Many astronomers really want to use every data point and even
non-detections, but this becomes problematic for many statistical
techniques.
The goal of the Workshop was to explore new problems in Astronomical
data analysis that arise from data complexity. Our focus is on
problems that have generally been considered intractable due to
insufficient computational power or inefficient algorithms, but are
now becoming tractable. Examples of such problems include: accounting
for uncertainties in instrument calibration; classification,
regression, and density estimations of massive data sets that may
be truncated and contaminated with measurement errors and outliers;
and designing statistical emulators to efficiently approximate the
output from complex astrophysical computer models and simulations,
thus making statistical inference on them tractable. We aimed to
present some issues based on existing X-ray data from observatories
such as Chandra and XMM-Newton to the statisticians and clarify
difficulties with the currently used methodologies, e.g. MCMC
methods. The Workshop consisted of review talks on current
Statistical methods by Statisticians, descriptions of data analysis
issues by astronomers, and open discussions between Astronomers and
Statisticians. We hope to define a path for development of new
algorithms that target specific issues, designed to help with
applications to SDO, Pan-STARRS, LSST, and other survey data.

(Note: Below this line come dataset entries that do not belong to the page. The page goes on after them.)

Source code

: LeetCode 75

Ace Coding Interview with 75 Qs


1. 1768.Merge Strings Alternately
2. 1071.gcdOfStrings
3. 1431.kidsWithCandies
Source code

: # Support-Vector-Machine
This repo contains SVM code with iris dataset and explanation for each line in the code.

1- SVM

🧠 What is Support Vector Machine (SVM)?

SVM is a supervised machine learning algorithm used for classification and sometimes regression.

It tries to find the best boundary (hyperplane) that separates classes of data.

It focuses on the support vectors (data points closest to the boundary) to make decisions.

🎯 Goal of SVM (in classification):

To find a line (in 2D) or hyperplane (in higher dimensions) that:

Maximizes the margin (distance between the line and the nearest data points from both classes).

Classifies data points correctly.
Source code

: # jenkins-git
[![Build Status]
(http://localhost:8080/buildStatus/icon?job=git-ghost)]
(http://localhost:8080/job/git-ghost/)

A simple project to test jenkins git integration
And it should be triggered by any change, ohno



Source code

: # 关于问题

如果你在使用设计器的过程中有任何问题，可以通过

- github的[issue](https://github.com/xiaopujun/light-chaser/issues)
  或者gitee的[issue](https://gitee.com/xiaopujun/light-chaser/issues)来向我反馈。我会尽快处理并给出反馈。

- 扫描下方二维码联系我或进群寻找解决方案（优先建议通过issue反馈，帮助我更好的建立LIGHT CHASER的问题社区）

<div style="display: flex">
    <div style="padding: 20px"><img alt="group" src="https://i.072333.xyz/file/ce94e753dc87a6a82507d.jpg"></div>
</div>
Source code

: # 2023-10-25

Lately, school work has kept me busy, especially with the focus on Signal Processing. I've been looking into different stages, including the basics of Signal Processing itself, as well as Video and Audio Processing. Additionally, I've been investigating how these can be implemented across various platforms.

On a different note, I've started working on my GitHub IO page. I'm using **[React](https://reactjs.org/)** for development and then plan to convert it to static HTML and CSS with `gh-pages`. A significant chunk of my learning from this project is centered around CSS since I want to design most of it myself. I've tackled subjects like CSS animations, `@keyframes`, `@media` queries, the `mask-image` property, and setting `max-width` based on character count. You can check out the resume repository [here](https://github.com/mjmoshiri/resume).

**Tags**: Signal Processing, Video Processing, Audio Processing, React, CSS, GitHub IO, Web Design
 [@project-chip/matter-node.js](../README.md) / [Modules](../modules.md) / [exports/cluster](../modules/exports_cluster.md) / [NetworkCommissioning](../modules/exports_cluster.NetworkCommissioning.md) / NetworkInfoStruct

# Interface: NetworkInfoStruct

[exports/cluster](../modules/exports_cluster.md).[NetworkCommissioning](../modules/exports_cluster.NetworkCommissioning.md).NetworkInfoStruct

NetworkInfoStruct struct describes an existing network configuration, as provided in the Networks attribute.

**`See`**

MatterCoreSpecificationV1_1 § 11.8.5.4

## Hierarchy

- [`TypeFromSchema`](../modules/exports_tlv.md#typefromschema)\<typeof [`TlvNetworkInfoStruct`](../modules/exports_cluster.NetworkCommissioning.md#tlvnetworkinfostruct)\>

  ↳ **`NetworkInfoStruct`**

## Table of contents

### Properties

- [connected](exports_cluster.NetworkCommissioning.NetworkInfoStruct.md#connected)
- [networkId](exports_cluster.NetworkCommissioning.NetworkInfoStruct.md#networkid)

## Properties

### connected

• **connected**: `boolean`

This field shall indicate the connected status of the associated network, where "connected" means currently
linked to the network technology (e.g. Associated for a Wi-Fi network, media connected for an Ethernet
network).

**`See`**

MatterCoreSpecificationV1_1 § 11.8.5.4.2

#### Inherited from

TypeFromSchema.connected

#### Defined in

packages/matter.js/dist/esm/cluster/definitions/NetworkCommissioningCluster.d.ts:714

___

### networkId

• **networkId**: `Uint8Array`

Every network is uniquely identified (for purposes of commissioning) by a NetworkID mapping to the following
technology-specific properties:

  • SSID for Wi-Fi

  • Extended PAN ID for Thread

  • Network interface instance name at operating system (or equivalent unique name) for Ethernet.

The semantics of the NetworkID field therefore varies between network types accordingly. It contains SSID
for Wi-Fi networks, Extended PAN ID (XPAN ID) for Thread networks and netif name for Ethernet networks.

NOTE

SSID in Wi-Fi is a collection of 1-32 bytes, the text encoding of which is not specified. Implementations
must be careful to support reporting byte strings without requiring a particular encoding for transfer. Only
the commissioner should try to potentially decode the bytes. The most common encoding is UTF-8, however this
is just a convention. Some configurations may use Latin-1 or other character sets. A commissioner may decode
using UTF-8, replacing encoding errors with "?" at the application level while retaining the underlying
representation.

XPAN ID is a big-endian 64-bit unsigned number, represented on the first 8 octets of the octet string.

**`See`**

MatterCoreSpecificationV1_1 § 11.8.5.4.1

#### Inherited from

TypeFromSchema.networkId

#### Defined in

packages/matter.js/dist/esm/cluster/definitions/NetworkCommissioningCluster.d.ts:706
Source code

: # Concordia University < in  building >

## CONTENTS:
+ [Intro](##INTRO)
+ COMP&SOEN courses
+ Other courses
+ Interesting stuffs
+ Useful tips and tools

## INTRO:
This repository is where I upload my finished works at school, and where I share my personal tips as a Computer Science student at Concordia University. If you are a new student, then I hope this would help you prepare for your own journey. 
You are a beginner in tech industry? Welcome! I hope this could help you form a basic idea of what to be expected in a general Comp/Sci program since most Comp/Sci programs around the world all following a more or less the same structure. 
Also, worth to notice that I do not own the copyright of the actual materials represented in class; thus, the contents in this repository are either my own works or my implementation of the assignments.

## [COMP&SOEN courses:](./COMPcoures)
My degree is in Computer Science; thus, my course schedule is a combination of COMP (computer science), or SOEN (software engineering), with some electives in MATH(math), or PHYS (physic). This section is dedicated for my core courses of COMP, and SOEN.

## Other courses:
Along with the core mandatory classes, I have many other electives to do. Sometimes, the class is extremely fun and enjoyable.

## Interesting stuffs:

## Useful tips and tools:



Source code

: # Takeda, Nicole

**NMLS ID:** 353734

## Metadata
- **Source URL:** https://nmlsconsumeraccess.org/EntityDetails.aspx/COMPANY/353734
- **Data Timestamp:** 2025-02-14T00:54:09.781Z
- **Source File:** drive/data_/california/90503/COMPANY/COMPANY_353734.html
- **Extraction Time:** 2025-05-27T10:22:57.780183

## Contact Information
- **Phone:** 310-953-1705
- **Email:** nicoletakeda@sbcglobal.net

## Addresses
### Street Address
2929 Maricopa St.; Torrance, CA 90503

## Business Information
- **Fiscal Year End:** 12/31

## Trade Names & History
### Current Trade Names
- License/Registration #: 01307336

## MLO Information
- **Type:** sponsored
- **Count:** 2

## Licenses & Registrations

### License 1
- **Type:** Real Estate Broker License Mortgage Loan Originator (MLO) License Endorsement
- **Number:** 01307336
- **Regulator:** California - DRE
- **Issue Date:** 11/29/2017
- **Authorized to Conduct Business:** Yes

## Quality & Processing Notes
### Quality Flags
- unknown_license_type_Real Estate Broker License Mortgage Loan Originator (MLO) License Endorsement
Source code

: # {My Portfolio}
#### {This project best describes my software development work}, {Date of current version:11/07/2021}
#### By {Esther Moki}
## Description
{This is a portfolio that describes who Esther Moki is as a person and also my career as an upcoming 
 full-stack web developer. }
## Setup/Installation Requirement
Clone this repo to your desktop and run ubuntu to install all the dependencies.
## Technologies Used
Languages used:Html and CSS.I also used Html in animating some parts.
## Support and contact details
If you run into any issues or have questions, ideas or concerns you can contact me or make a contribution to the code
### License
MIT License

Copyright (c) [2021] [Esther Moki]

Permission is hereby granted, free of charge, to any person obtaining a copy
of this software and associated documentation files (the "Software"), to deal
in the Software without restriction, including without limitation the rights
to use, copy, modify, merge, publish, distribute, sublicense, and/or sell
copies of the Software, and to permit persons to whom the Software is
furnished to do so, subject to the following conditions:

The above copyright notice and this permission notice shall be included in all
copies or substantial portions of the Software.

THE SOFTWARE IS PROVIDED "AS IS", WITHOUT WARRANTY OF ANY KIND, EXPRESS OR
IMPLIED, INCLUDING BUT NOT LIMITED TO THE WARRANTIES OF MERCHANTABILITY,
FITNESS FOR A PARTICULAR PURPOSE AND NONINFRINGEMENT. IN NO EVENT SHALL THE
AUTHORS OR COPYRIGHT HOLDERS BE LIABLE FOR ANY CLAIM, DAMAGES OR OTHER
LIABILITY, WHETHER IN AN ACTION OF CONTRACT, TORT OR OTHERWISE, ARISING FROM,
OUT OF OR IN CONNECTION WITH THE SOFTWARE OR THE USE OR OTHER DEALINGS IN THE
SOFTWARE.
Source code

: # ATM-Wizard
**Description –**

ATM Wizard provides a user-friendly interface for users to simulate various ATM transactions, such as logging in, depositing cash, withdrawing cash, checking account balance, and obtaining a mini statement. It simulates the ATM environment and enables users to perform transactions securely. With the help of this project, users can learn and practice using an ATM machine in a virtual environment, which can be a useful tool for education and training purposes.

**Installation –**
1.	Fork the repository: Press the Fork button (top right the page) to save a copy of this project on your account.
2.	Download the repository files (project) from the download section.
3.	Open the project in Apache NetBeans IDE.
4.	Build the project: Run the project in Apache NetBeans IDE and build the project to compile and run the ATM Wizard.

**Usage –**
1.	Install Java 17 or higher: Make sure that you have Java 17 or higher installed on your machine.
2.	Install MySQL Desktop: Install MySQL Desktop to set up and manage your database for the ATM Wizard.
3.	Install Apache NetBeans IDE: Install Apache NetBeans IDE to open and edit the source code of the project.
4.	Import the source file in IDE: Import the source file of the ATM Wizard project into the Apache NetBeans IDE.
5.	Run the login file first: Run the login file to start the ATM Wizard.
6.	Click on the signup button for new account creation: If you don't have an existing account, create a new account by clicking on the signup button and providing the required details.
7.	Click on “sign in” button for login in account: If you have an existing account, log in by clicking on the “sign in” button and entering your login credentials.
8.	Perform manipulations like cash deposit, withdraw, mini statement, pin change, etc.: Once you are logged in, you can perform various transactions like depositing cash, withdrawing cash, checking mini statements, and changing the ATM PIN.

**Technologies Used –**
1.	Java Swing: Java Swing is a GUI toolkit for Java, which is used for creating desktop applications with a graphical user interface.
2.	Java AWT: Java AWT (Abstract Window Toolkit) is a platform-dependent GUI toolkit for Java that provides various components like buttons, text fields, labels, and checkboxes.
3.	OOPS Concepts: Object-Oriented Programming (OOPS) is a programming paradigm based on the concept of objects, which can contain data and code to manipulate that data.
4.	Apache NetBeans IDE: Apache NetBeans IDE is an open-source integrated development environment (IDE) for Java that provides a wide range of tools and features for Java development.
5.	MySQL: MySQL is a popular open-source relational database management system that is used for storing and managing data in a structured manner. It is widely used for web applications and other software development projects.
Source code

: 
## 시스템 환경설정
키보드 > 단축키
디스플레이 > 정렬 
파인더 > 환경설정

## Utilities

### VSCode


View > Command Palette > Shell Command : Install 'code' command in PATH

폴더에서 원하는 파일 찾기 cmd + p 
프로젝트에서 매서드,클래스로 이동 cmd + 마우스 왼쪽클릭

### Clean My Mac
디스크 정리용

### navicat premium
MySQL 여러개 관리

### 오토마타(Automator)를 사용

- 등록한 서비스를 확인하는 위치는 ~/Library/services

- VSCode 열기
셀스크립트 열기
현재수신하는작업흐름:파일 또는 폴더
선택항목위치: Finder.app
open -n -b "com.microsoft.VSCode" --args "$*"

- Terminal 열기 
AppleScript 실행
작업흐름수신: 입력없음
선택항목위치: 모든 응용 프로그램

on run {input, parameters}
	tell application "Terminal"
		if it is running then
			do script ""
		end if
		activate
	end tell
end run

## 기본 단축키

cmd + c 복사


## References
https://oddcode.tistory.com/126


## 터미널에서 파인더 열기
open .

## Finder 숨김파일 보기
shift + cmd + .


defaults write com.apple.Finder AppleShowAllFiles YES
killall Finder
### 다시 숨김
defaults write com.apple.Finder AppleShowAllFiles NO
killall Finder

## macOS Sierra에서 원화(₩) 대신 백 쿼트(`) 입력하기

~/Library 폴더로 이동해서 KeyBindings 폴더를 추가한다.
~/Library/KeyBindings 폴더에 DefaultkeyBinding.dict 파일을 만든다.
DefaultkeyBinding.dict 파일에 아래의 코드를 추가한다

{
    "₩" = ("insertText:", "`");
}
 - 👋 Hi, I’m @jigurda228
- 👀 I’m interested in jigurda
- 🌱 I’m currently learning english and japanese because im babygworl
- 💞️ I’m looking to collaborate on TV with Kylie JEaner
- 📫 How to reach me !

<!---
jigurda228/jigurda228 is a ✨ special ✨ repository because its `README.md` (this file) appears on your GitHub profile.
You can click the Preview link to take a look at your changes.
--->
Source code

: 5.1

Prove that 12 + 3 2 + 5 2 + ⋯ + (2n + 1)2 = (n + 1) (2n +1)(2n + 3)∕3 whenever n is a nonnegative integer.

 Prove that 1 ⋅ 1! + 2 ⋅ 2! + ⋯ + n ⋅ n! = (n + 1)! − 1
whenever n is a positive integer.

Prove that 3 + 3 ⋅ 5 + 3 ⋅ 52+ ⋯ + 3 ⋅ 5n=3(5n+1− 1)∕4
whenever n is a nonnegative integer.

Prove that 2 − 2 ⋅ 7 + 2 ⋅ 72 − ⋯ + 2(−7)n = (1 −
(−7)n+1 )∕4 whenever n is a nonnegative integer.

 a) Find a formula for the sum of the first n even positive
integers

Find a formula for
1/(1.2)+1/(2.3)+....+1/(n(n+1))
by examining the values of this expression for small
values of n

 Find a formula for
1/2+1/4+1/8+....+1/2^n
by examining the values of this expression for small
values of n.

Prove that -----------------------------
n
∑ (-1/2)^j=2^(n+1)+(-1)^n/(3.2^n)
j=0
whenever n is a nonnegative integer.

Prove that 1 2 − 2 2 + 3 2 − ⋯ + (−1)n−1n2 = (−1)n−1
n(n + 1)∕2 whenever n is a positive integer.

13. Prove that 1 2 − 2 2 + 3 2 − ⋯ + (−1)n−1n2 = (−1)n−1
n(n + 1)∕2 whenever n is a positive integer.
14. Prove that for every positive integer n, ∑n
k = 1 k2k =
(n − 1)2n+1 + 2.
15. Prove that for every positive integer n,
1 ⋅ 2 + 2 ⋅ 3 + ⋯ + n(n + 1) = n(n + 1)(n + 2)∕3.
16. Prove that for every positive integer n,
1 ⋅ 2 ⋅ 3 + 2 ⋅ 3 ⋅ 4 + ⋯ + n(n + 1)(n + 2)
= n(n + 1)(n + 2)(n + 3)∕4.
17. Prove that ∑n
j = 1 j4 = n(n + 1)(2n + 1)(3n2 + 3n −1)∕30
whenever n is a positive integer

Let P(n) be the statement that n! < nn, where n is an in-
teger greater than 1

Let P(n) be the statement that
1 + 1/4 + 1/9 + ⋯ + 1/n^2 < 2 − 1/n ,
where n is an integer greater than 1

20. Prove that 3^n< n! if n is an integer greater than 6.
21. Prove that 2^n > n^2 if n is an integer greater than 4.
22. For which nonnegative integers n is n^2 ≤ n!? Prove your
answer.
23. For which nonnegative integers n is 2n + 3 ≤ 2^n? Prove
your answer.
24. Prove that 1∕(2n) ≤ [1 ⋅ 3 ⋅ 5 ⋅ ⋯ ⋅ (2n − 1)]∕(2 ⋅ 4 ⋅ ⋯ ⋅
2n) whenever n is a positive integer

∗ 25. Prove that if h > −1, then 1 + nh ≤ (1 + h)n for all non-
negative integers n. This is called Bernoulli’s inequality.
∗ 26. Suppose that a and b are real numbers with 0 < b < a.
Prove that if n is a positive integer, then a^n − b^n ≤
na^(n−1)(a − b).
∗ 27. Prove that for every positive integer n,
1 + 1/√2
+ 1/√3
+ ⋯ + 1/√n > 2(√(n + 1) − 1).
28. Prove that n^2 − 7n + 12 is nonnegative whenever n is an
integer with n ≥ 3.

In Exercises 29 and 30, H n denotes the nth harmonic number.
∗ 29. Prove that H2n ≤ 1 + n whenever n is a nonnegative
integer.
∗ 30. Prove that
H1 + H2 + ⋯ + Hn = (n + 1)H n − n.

The schedule was structured to encourage questions and discussion, both
during the talks themselves as well as during the loosely structured
Discussion sessions at the end of the day.
Alanna's notes: [.txt] (internal only)
9:30am - Noon : Session 1A : video [.rm 277MB]
Moderator: Andreas Zezas (Crete)
- Aneta Siemiginowska (SAO) : Welcome and Introduction
- [.pdf]
- Kirk Borne (George Mason) : LSST: Informatics and Statistics Research Challenges
- Abstract
The proposed Large Synoptic Survey Telescope (LSST) would
generate the equivalent of one entire Sloan Digital Sky Survey's
data output each night for 10 years. The scientific discovery
potential from these data is enormous, as are the research challenges
that they impose. I will review briefly the plans for LSST
and for the new LSST Informatics and Statistical Sciences
research collaboration team. The primary emphasis will be
on the research questions that are related to the large, complex
data collection to be produced by the survey. These research
questions will be framed within the context of a new emerging
astronomy subdiscipline, Astroinformatics.
[.ppt]
- Keith Arnaud (GSFC) : LISA: A Big Problem on a Small Data Set
- Abstract
The Laser Interferometer in Space Antenna is a planned NASA/ESA mission
to measure gravitational waves. Although the basic LISA data set
comprises only three time series their analysis is a significant
problem in computational astrostatistics because the signals from tens
of thousands of sources are superimposed. I will describe the problem
and show some of the approaches adopted.
[.ppt]
- Brandon Kelly (SAO) : Constraining astronomical populations with truncated data sets
- Abstract
Understanding astronomical populations and their evolution
is often one of the primary goals of large surveys. However,
this is not always a straightforward task in that the
quantities of interest, such as mass, are not measurable,
but rather they are derived from measurable quantities such
as luminosity with uncertainty. Moreover, the situation is
complicated by data truncation caused by brightness limits
of telescopes. This makes it difficult to perform statistical
inference on the astronomical populations, especially if
one wants to accurately account for the uncertainty in the
derived parameters. In this talk I will discuss a Bayesian
approach to this problem, based on hierarchical modeling,
as well as recent applications of this approach to astronomical
surveys. I will conclude by discussing some of the computational
problems facing this approach, outlining areas where further
work is needed.
[.ppt]
Noon - 1:30pm : Lunch break
1:30pm - 4pm : Session 1B : video [.rm 244MB]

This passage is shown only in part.